ACTION ITEM: Here the job is to print all of the entries below verbatim and leave out any picture.

DATA LISTING:
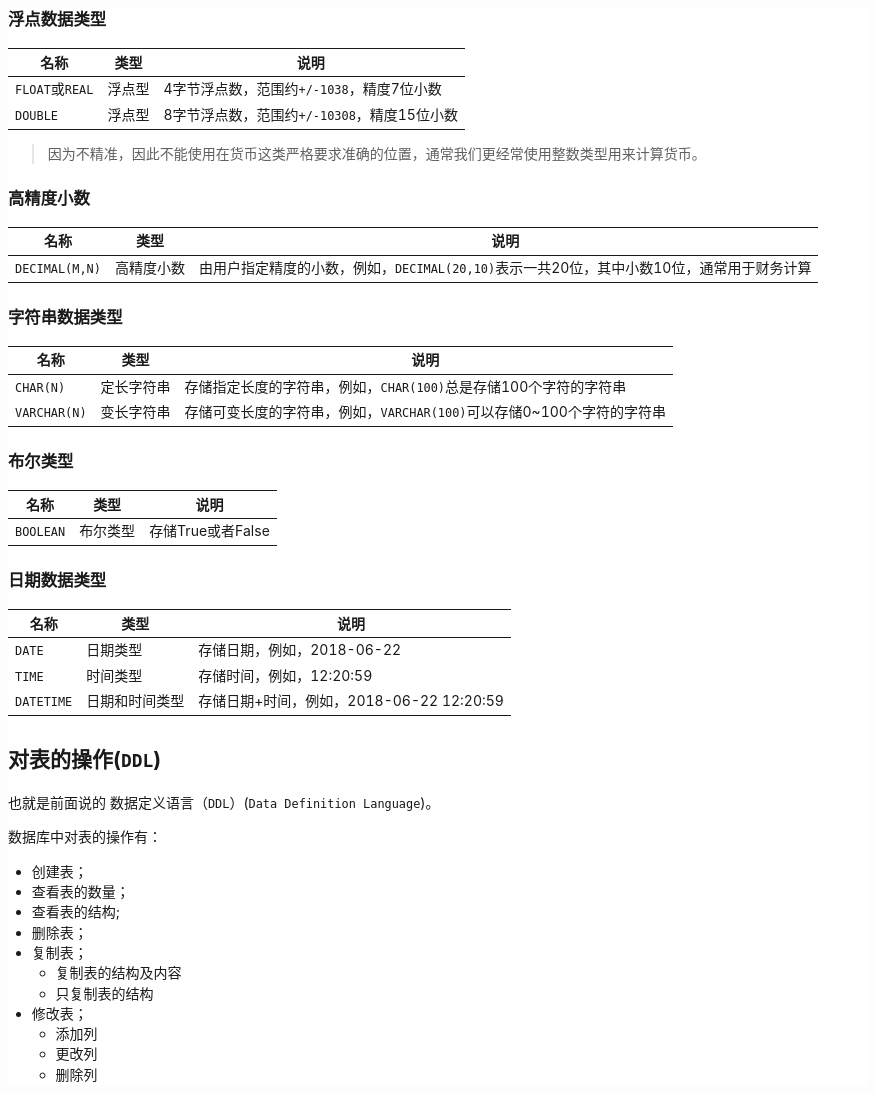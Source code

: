 ### 浮点数据类型

| **名称** | **类型** | **说明**                        |
| -------- | -------- | ------------------------------- |
| `FLOAT`或`REAL`                                             | 浮点型         | 4字节浮点数，范围约`+/-1038`，精度7位小数                    |
| `DOUBLE`                                                     | 浮点型         | 8字节浮点数，范围约`+/-10308`，精度15位小数                  |

> 因为不精准，因此不能使用在货币这类严格要求准确的位置，通常我们更经常使用整数类型用来计算货币。

### 高精度小数

| **名称** | **类型** | **说明**                        |
| -------- | -------- | ------------------------------- |
| `DECIMAL(M,N)`                                               | 高精度小数     | 由用户指定精度的小数，例如，`DECIMAL(20,10)`表示一共20位，其中小数10位，通常用于财务计算 |

### 字符串数据类型

| **名称** | **类型** | **说明**                        |
| -------- | -------- | ------------------------------- |
| `CHAR(N)`                                                    | 定长字符串     | 存储指定长度的字符串，例如，`CHAR(100)`总是存储100个字符的字符串 |
| `VARCHAR(N)`                                                 | 变长字符串     | 存储可变长度的字符串，例如，`VARCHAR(100)`可以存储0~100个字符的字符串 |

### 布尔类型

| **名称** | **类型** | **说明**                        |
| -------- | -------- | ------------------------------- |
| `BOOLEAN`                                                    | 布尔类型       | 存储True或者False                                            |

### 日期数据类型

| **名称** | **类型** | **说明**                        |
| -------- | -------- | ------------------------------- |
| `DATE`                                                       | 日期类型       | 存储日期，例如，2018-06-22                                   |
| `TIME`                                                       | 时间类型       | 存储时间，例如，12:20:59                                     |
| `DATETIME`                                                   | 日期和时间类型 | 存储日期+时间，例如，2018-06-22 12:20:59                     |

## 对表的操作(`DDL`)

也就是前面说的 数据定义语言（`DDL`）(`Data Definition Language`)。

数据库中对表的操作有：

* 创建表；
* 查看表的数量；
* 查看表的结构;
* 删除表；
* 复制表；
  * 复制表的结构及内容
  * 只复制表的结构
* 修改表；
  * 添加列
  * 更改列
  * 删除列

EXPECTED ANSWER:
Source code

: ### 浮点数据类型

| **名称** | **类型** | **说明**                        |
| -------- | -------- | ------------------------------- |
| `FLOAT`或`REAL`                                             | 浮点型         | 4字节浮点数，范围约`+/-1038`，精度7位小数                    |
| `DOUBLE`                                                     | 浮点型         | 8字节浮点数，范围约`+/-10308`，精度15位小数                  |

> 因为不精准，因此不能使用在货币这类严格要求准确的位置，通常我们更经常使用整数类型用来计算货币。

### 高精度小数

| **名称** | **类型** | **说明**                        |
| -------- | -------- | ------------------------------- |
| `DECIMAL(M,N)`                                               | 高精度小数     | 由用户指定精度的小数，例如，`DECIMAL(20,10)`表示一共20位，其中小数10位，通常用于财务计算 |

### 字符串数据类型

| **名称** | **类型** | **说明**                        |
| -------- | -------- | ------------------------------- |
| `CHAR(N)`                                                    | 定长字符串     | 存储指定长度的字符串，例如，`CHAR(100)`总是存储100个字符的字符串 |
| `VARCHAR(N)`                                                 | 变长字符串     | 存储可变长度的字符串，例如，`VARCHAR(100)`可以存储0~100个字符的字符串 |

### 布尔类型

| **名称** | **类型** | **说明**                        |
| -------- | -------- | ------------------------------- |
| `BOOLEAN`                                                    | 布尔类型       | 存储True或者False                                            |

### 日期数据类型

| **名称** | **类型** | **说明**                        |
| -------- | -------- | ------------------------------- |
| `DATE`                                                       | 日期类型       | 存储日期，例如，2018-06-22                                   |
| `TIME`                                                       | 时间类型       | 存储时间，例如，12:20:59                                     |
| `DATETIME`                                                   | 日期和时间类型 | 存储日期+时间，例如，2018-06-22 12:20:59                     |

## 对表的操作(`DDL`)

也就是前面说的 数据定义语言（`DDL`）(`Data Definition Language`)。

数据库中对表的操作有：

* 创建表；
* 查看表的数量；
* 查看表的结构;
* 删除表；
* 复制表；
  * 复制表的结构及内容
  * 只复制表的结构
* 修改表；
  * 添加列
  * 更改列
  * 删除列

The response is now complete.